Reputation:
There is a question on my textbook: Give the correct suffix based on the operands:
push $0xFF
And the answer is:
pushl $0xFF
But why not pushb $0xFF
(I think pushb
doesn't exist) or pushw $0xFF
(pushw
does exist), since 0xFF
is one byte, why it has to be 'l' which is 32 bits/4 bytes?
Upvotes: 4
Views: 3881
Reputation: 365812
The default operand-size for push
in AT&T syntax (and in all other assemblers, like NASM and MASM) is the width of the current mode. (16 bits in 16-bit mode, 32 bits in 32-bit mode, 64 bits in 64-bit mode.) This matches the "stack width" of call
/ret
.
How many bytes does the push instruction push onto the stack when I don't specify the operand size?
The default version of pop
is also the version that takes no extra machine-code prefixes to encode.
Most instructions require an explicit operand-size when there's ambiguity, e.g. mov $1234567, (%esp)

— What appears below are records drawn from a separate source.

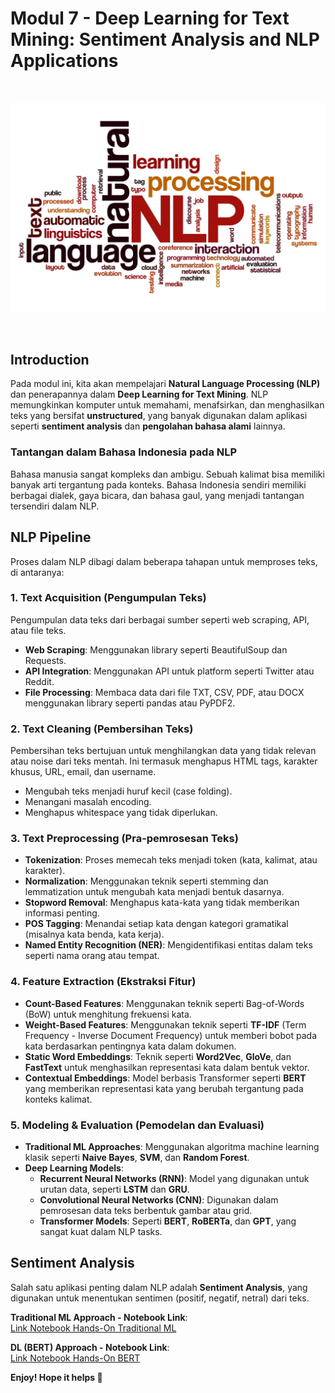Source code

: # Modul 7 - Deep Learning for Text Mining: Sentiment Analysis and NLP Applications

<br>

![alt text](asset/image.jpg)

<br>

## Introduction
Pada modul ini, kita akan mempelajari **Natural Language Processing (NLP)** dan penerapannya dalam **Deep Learning for Text Mining**. NLP memungkinkan komputer untuk memahami, menafsirkan, dan menghasilkan teks yang bersifat **unstructured**, yang banyak digunakan dalam aplikasi seperti **sentiment analysis** dan **pengolahan bahasa alami** lainnya.

### Tantangan dalam Bahasa Indonesia pada NLP
Bahasa manusia sangat kompleks dan ambigu. Sebuah kalimat bisa memiliki banyak arti tergantung pada konteks. Bahasa Indonesia sendiri memiliki berbagai dialek, gaya bicara, dan bahasa gaul, yang menjadi tantangan tersendiri dalam NLP.

## NLP Pipeline
Proses dalam NLP dibagi dalam beberapa tahapan untuk memproses teks, di antaranya:

### 1. **Text Acquisition (Pengumpulan Teks)**
   Pengumpulan data teks dari berbagai sumber seperti web scraping, API, atau file teks.
   - **Web Scraping**: Menggunakan library seperti BeautifulSoup dan Requests.
   - **API Integration**: Menggunakan API untuk platform seperti Twitter atau Reddit.
   - **File Processing**: Membaca data dari file TXT, CSV, PDF, atau DOCX menggunakan library seperti pandas atau PyPDF2.

### 2. **Text Cleaning (Pembersihan Teks)**
   Pembersihan teks bertujuan untuk menghilangkan data yang tidak relevan atau noise dari teks mentah. Ini termasuk menghapus HTML tags, karakter khusus, URL, email, dan username.
   - Mengubah teks menjadi huruf kecil (case folding).
   - Menangani masalah encoding.
   - Menghapus whitespace yang tidak diperlukan.

### 3. **Text Preprocessing (Pra-pemrosesan Teks)**
   - **Tokenization**: Proses memecah teks menjadi token (kata, kalimat, atau karakter).
   - **Normalization**: Menggunakan teknik seperti stemming dan lemmatization untuk mengubah kata menjadi bentuk dasarnya.
   - **Stopword Removal**: Menghapus kata-kata yang tidak memberikan informasi penting.
   - **POS Tagging**: Menandai setiap kata dengan kategori gramatikal (misalnya kata benda, kata kerja).
   - **Named Entity Recognition (NER)**: Mengidentifikasi entitas dalam teks seperti nama orang atau tempat.

### 4. **Feature Extraction (Ekstraksi Fitur)**
   - **Count-Based Features**: Menggunakan teknik seperti Bag-of-Words (BoW) untuk menghitung frekuensi kata.
   - **Weight-Based Features**: Menggunakan teknik seperti **TF-IDF** (Term Frequency - Inverse Document Frequency) untuk memberi bobot pada kata berdasarkan pentingnya kata dalam dokumen.
   - **Static Word Embeddings**: Teknik seperti **Word2Vec**, **GloVe**, dan **FastText** untuk menghasilkan representasi kata dalam bentuk vektor.
   - **Contextual Embeddings**: Model berbasis Transformer seperti **BERT** yang memberikan representasi kata yang berubah tergantung pada konteks kalimat.

### 5. **Modeling & Evaluation (Pemodelan dan Evaluasi)**
   - **Traditional ML Approaches**: Menggunakan algoritma machine learning klasik seperti **Naive Bayes**, **SVM**, dan **Random Forest**.
   - **Deep Learning Models**:
     - **Recurrent Neural Networks (RNN)**: Model yang digunakan untuk urutan data, seperti **LSTM** dan **GRU**.
     - **Convolutional Neural Networks (CNN)**: Digunakan dalam pemrosesan data teks berbentuk gambar atau grid.
     - **Transformer Models**: Seperti **BERT**, **RoBERTa**, dan **GPT**, yang sangat kuat dalam NLP tasks.

## Sentiment Analysis
Salah satu aplikasi penting dalam NLP adalah **Sentiment Analysis**, yang digunakan untuk menentukan sentimen (positif, negatif, netral) dari teks.

**Traditional ML Approach - Notebook Link**:  
[Link Notebook Hands-On Traditional ML](https://github.com/lifeatedmlab/GWE-2025/blob/790e1fa32a69c5ec5c63345d08470e9ed0d56d30/Modul%207%20-%20Natural%20Language%20Processing/Hands-On!/ml_traditional.ipynb)

**DL (BERT) Approach - Notebook Link**:  
[Link Notebook Hands-On BERT](https://github.com/lifeatedmlab/GWE-2025/blob/790e1fa32a69c5ec5c63345d08470e9ed0d56d30/Modul%207%20-%20Natural%20Language%20Processing/Hands-On!/bert.ipynb)

**Enjoy! Hope it helps 🚀**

is invalid, but mov %eax, (%esp)
is legal because a register implies the operand-size.
But push
-immediate if funny: non-default widths for push
are so rarely used that asm syntax designers chose to give it a default without requiring pushl $0xff
(AT&T) or push dword 0xff
(NASM). Note that Intel-syntax came first; AT&T came after. So perhaps the AT&T syntax designers were following the conventions of early Intel-syntax assemblers.
I point this out because it's only 1 extra letter for AT&T syntax for a size suffix, but more clunky looking in Intel syntax.
push
-immediate was heavily used in traditional inefficient calling conventions that always pass args on the stack, so it makes sense to make it easy to type.
Did your textbook really say "push a byte", or is that something you made up?
You can't push just a byte in x86, as you say.
Your assembler won't even be able to use the pushl imm8
encoding, because 0x000000FF
doesn't fit in a sign-extended 8-bit integer. Only values from -128 (0xFFFFFF80) to 127 (0x0000007F) fit in a signed 8-bit integer.